Assignment:
Your answer should be every line of the records that contains the word "preprint", copied as it stands.

Exercise material:
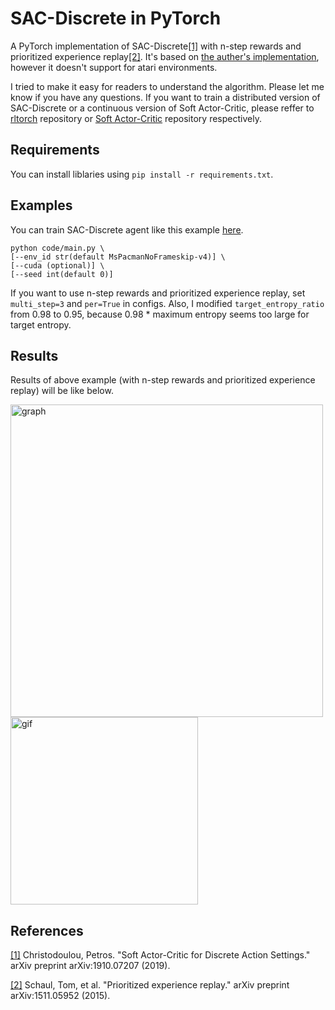 # SAC-Discrete in PyTorch
A PyTorch implementation of SAC-Discrete[[1]](#references) with n-step rewards and prioritized experience replay[[2]](#references). It's based on [the auther's implementation](https://github.com/p-christ/Deep-Reinforcement-Learning-Algorithms-with-PyTorch), however it doesn't support for atari environments.

I tried to make it easy for readers to understand the algorithm. Please let me know if you have any questions. If you want to train a distributed version of SAC-Discrete or a continuous version of Soft Actor-Critic, please reffer to [rltorch](https://github.com/ku2482/rltorch) repository or [Soft Actor-Critic](https://github.com/ku2482/soft-actor-critic.pytorch) repository respectively.

## Requirements
You can install liblaries using `pip install -r requirements.txt`.

## Examples
You can train SAC-Discrete agent like this example [here](https://github.com/ku2482/sac-discrete.pytorch/blob/master/code/main.py).

```
python code/main.py \
[--env_id str(default MsPacmanNoFrameskip-v4)] \
[--cuda (optional)] \
[--seed int(default 0)]
```

If you want to use n-step rewards and prioritized experience replay, set `multi_step=3` and `per=True` in configs. Also, I modified `target_entropy_ratio` from 0.98 to 0.95, because 0.98 * maximum entropy seems too large for target entropy.

## Results
Results of above example (with n-step rewards and prioritized experience replay) will be like below.

<img src="https://user-images.githubusercontent.com/37267851/69165567-23cc8680-0b35-11ea-8a3c-b251bacce975.png" title="graph" width=500><img src="https://user-images.githubusercontent.com/37267851/67809830-c9fc1200-fadc-11e9-8f48-799a19689dd6.gif" title="gif" width=300>

## References
[[1]](https://arxiv.org/abs/1910.07207) Christodoulou, Petros. "Soft Actor-Critic for Discrete Action Settings." arXiv preprint arXiv:1910.07207 (2019).

[[2]](https://arxiv.org/abs/1511.05952) Schaul, Tom, et al. "Prioritized experience replay." arXiv preprint arXiv:1511.05952 (2015).
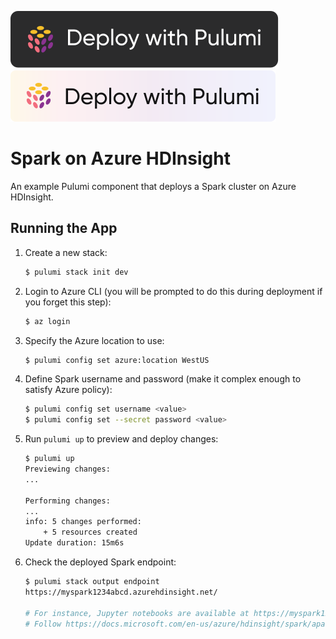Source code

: [![Deploy](../.buttons/deploy-with-pulumi-dark.svg)](https://app.pulumi.com/new?template=https://github.com/pulumi/examples/blob/master/classic-azure-py-hdinsight-spark/README.md#gh-light-mode-only)
[![Deploy](../.buttons/deploy-with-pulumi-light.svg)](https://app.pulumi.com/new?template=https://github.com/pulumi/examples/blob/master/classic-azure-py-hdinsight-spark/README.md#gh-dark-mode-only)

# Spark on Azure HDInsight

An example Pulumi component that deploys a Spark cluster on Azure HDInsight.

## Running the App

1. Create a new stack:

    ```bash
    $ pulumi stack init dev
    ```

1. Login to Azure CLI (you will be prompted to do this during deployment if you forget this step):

    ```bash
    $ az login
    ```

1. Specify the Azure location to use:

    ```bash
    $ pulumi config set azure:location WestUS
    ```

1. Define Spark username and password (make it complex enough to satisfy Azure policy):

    ```bash
    $ pulumi config set username <value>
    $ pulumi config set --secret password <value>
    ```

1. Run `pulumi up` to preview and deploy changes:

    ``` bash
    $ pulumi up
    Previewing changes:
    ...

    Performing changes:
    ...
    info: 5 changes performed:
        + 5 resources created
    Update duration: 15m6s
    ```

1. Check the deployed Spark endpoint:

    ```bash
    $ pulumi stack output endpoint
    https://myspark1234abcd.azurehdinsight.net/

    # For instance, Jupyter notebooks are available at https://myspark1234abcd.azurehdinsight.net/jupyter/
    # Follow https://docs.microsoft.com/en-us/azure/hdinsight/spark/apache-spark-load-data-run-query to test it out
    ```
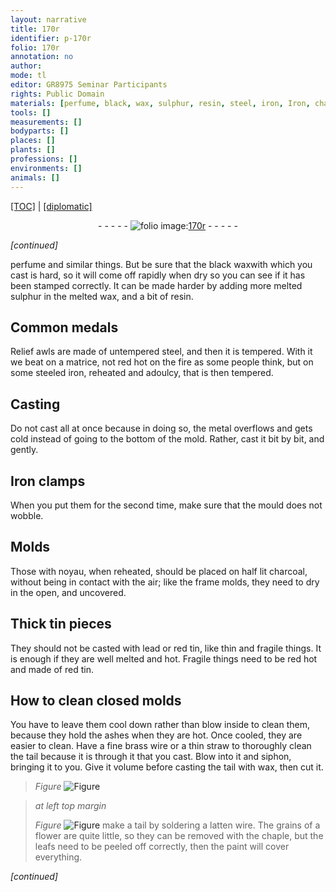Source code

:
 ```yaml
---
layout: narrative
title: 170r
identifier: p-170r
folio: 170r
annotation: no
author:
mode: tl
editor: GR8975 Seminar Participants
rights: Public Domain
materials: [perfume, black, wax, sulphur, resin, steel, iron, Iron, charcoal, tin, lead, red tin, brass, latten]
tools: []
measurements: []
bodyparts: []
places: []
plants: []
professions: []
environments: []
animals: []
---
```


<p><a href="{{ site.baseurl }}/translation/">[TOC]</a> | <a href="{{ site.baseurl }}/texts/p-170r_tc/" target="_blank">[diplomatic]</a></p><div class="folio" align="center">- - - - - <a href="http://gallica.bnf.fr/ark:/12148/btv1b10500001g/f345.image" target="_blank"><img src="https://cu-mkp.github.io/2017-workshop-edition/assets/photo-icon.png" alt="folio image: " style="display:inline-block; margin-bottom:-3px;"/>170r</a> - - - - - </div>  
 
*[continued]*
  
<span class="m">perfume</span> and similar things. But be sure that the <span class="m">black</span> <span class="m">wax</span>with which you cast is hard, so it will come off rapidly when dry so you can see if it has been stamped correctly. It can be made harder by adding more melted <span class="m">sulphur</span> in the melted <span class="m">wax</span>, and a bit of <span class="m">resin</span>.
 
 
  

## Common medals

 
Relief awls are made of untempered <span class="m">steel</span>, and then it is tempered. With it we beat on a matrice, not red hot on the fire as some people think, but on some steeled <span class="m">iron</span>, reheated and adoulcy, that is then tempered.
 
 
  

## Casting

 
Do not cast all at once because in doing so, the metal overflows and gets cold instead of going to the bottom of the mold. Rather, cast it bit by bit, and gently.
 
 
  

## <span class="m">Iron</span> clamps

 
When you put them for the second time, make sure that the mould does not wobble.
 
 
  

## Molds

 
Those with noyau, when reheated, should be placed on half lit <span class="m">charcoal</span>, without being in contact with the air; like the frame molds, they need to dry in the open, and uncovered.
 
 
  

## Thick <span class="m">tin</span> pieces

 
They should not be casted with <span class="m">lead</span> or <span class="m">red tin</span>, like thin and fragile things. It is enough if they are well melted and hot. Fragile things need to be red hot and made of <span class="m">red tin</span>.
 
 
  

## How to clean closed molds

 
You have to leave them cool down rather than blow inside to clean them, because they hold the ashes when they are hot. Once cooled, they are easier to clean. Have a fine <span class="m">brass</span> wire or a thin straw to thoroughly clean the tail because it is through it that you cast. Blow into it and siphon, bringing it to you. Give it volume before casting the tail with <span class="m">wax</span>, then cut it. 
> *Figure*
> <a href="https://drive.google.com/open?id=0B9-oNrvWdlO5amQ1YVRWWnFGWUE" target="_blank"><img src="https://cu-mkp.github.io/GR8975-edition/assets/photo-icon.png" alt="Figure" style="display:inline-block; margin-bottom:-3px;"/></a>

 
> *at left top margin*
> 
> 
>  
> *Figure*
> <a href="https://drive.google.com/open?id=0B9-oNrvWdlO5S3FNaEt0QmN1alU" target="_blank"><img src="https://cu-mkp.github.io/GR8975-edition/assets/photo-icon.png" alt="Figure" style="display:inline-block; margin-bottom:-3px;"/></a>
 make a tail by soldering a <span class="m">latten</span> wire. The grains of a flower are quite little, so they can be removed with the chaple, but the leafs need to be peeled off correctly, then the paint will cover everything.
 
*[continued]*
 
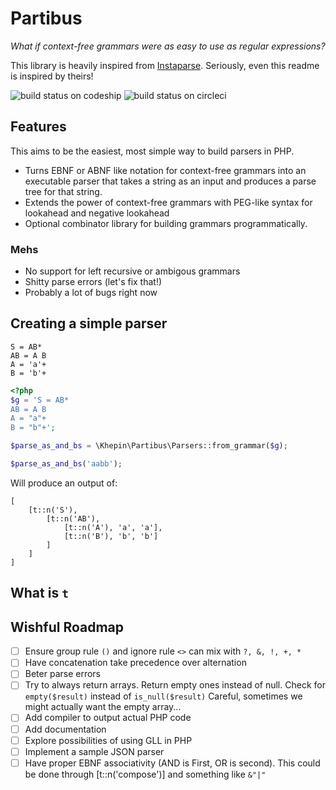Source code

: # Partibus

*What if context-free grammars were as easy to use as regular expressions?*

This library is heavily inspired from [Instaparse](https://github.com/Engelberg/instaparse). Seriously, even this readme is inspired by theirs!

![build status on codeship](https://codeship.com/projects/40ae6ea0-cef1-0133-68e5-5ed74b30bb55/status?branch=master)
![build status on circleci](https://circleci.com/gh/khepin/partibus.svg?style=shield)

## Features

This aims to be the easiest, most simple way to build parsers in PHP.

- Turns EBNF or ABNF like notation for context-free grammars into an executable parser that takes a string as an input and produces a parse tree for that string.
- Extends the power of context-free grammars with PEG-like syntax for lookahead and negative lookahead
- Optional combinator library for building grammars programmatically.

### Mehs

- No support for left recursive or ambigous grammars
- Shitty parse errors (let's fix that!)
- Probably a lot of bugs right now

## Creating a simple parser

```
S = AB*
AB = A B
A = 'a'+
B = 'b'+
```

```php
<?php
$g = 'S = AB*
AB = A B
A = "a"+
B = "b"+';

$parse_as_and_bs = \Khepin\Partibus\Parsers::from_grammar($g);

$parse_as_and_bs('aabb');
```

Will produce an output of:

```
[
    [t::n('S'),
        [t::n('AB'),
            [t::n('A'), 'a', 'a'],
            [t::n('B'), 'b', 'b']
        ]
    ]
]
```

## What is `t`

## Wishful Roadmap

- [ ] Ensure group rule `()` and ignore rule `<>` can mix with `?, &, !, +, *`
- [ ] Have concatenation take precedence over alternation
- [ ] Beter parse errors
- [ ] Try to always return arrays. Return empty ones instead of null. Check for `empty($result)` instead of `is_null($result)` Careful, sometimes we might actually want the empty array...
- [ ] Add compiler to output actual PHP code
- [ ] Add documentation
- [ ] Explore possibilities of using GLL in PHP
- [ ] Implement a sample JSON parser
- [ ] Have proper EBNF associativity (AND is First, OR is second). This could be done through [t::n('compose')] and something like `&"|"`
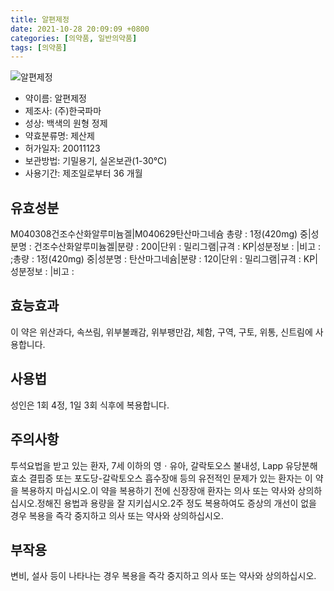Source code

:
 ```yaml
---
title: 알편제정
date: 2021-10-28 20:09:09 +0800
categories: [의약품, 일반의약품]
tags: [의약품]
---
```

![알편제정](https://nedrug.mfds.go.kr/pbp/cmn/itemImageDownload/154599011651100088)

- 약이름: 알편제정
- 제조사: (주)한국파마
- 성상: 백색의 원형 정제
- 약효분류명: 제산제
- 허가일자: 20011123
- 보관방법: 기밀용기, 실온보관(1-30℃)
- 사용기간: 제조일로부터 36 개월
## 유효성분
M040308건조수산화알루미늄겔|M040629탄산마그네슘
총량 : 1정(420mg) 중|성분명 : 건조수산화알루미늄겔|분량 : 200|단위 : 밀리그램|규격 : KP|성분정보 : |비고 : ;총량 : 1정(420mg) 중|성분명 : 탄산마그네슘|분량 : 120|단위 : 밀리그램|규격 : KP|성분정보 : |비고 :
## 효능효과
이 약은 위산과다, 속쓰림, 위부불쾌감, 위부팽만감, 체함, 구역, 구토, 위통, 신트림에 사용합니다.
## 사용법
성인은 1회 4정, 1일 3회 식후에 복용합니다.
## 주의사항
투석요법을 받고 있는 환자, 7세 이하의 영ㆍ유아, 갈락토오스 불내성, Lapp 유당분해효소 결핍증 또는 포도당-갈락토오스 흡수장애 등의 유전적인 문제가 있는 환자는 이 약을 복용하지 마십시오.이 약을 복용하기 전에 신장장애 환자는 의사 또는 약사와 상의하십시오.정해진 용법과 용량을 잘 지키십시오.2주 정도 복용하여도 증상의 개선이 없을 경우 복용을 즉각 중지하고 의사 또는 약사와 상의하십시오.
## 부작용
변비, 설사 등이 나타나는 경우 복용을 즉각 중지하고 의사 또는 약사와 상의하십시오.
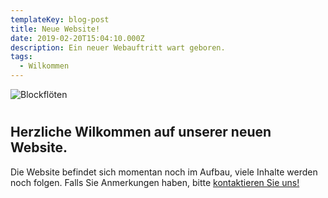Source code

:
 ```yaml
---
templateKey: blog-post
title: Neue Website!
date: 2019-02-20T15:04:10.000Z
description: Ein neuer Webauftritt wart geboren.
tags:
  - Wilkommen
---
```

![Blockflöten](/img/Musikladen-Aachen-Blockfloeten.JPG "Blockflöten")

# 

## Herzliche Wilkommen auf unserer neuen Website.

Die Website befindet sich momentan noch im Aufbau, viele Inhalte werden noch folgen. Falls Sie Anmerkungen haben, bitte [kontaktieren Sie uns!](/contact)
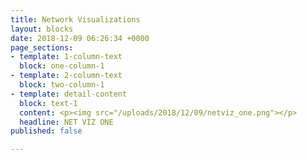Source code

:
 ```yaml
---
title: Network Visualizations
layout: blocks
date: 2018-12-09 06:26:34 +0000
page_sections:
- template: 1-column-text
  block: one-column-1
- template: 2-column-text
  block: two-column-1
- template: detail-content
  block: text-1
  content: <p><img src="/uploads/2018/12/09/netviz_one.png"></p>
  headline: NET VIZ ONE
published: false

---
```

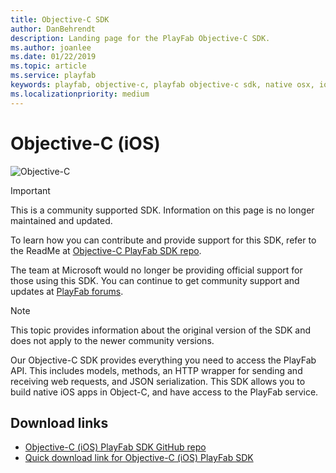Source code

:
 ```yaml
---
title: Objective-C SDK
author: DanBehrendt
description: Landing page for the PlayFab Objective-C SDK.
ms.author: joanlee
ms.date: 01/22/2019
ms.topic: article
ms.service: playfab
keywords: playfab, objective-c, playfab objective-c sdk, native osx, ios development
ms.localizationpriority: medium
---
```


# Objective-C (iOS)

![Objective-C](./media/objc1.png)

>[!Important]
>This is a community supported SDK. Information on this page is no longer maintained and updated.

To learn how you can contribute and provide support for this SDK, refer to the ReadMe at [Objective-C PlayFab SDK repo](https://github.com/PlayFab/Objective_C_SDK/).

The team at Microsoft would no longer be providing official support for those using this SDK. You can continue to get community support and updates at [PlayFab forums](https://community.playfab.com/index.html).

>[!Note]
>This topic provides information about the original version of the SDK and does not apply to the newer community versions.

Our Objective-C SDK provides everything you need to access the PlayFab API. This includes models, methods, an HTTP wrapper for sending and receiving web requests, and JSON serialization. This SDK allows you to build native iOS apps in Object-C, and have access to the PlayFab service.

## Download links

- [Objective-C (iOS) PlayFab SDK GitHub repo](https://github.com/PlayFab/Objective_C_SDK/)
- [Quick download link for Objective-C (iOS) PlayFab SDK](https://aka.ms/playfabobjectivecsdkdownload)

Exercise answer:
[[1]](https://arxiv.org/abs/1910.07207) Christodoulou, Petros. "Soft Actor-Critic for Discrete Action Settings." arXiv preprint arXiv:1910.07207 (2019).
[[2]](https://arxiv.org/abs/1511.05952) Schaul, Tom, et al. "Prioritized experience replay." arXiv preprint arXiv:1511.05952 (2015).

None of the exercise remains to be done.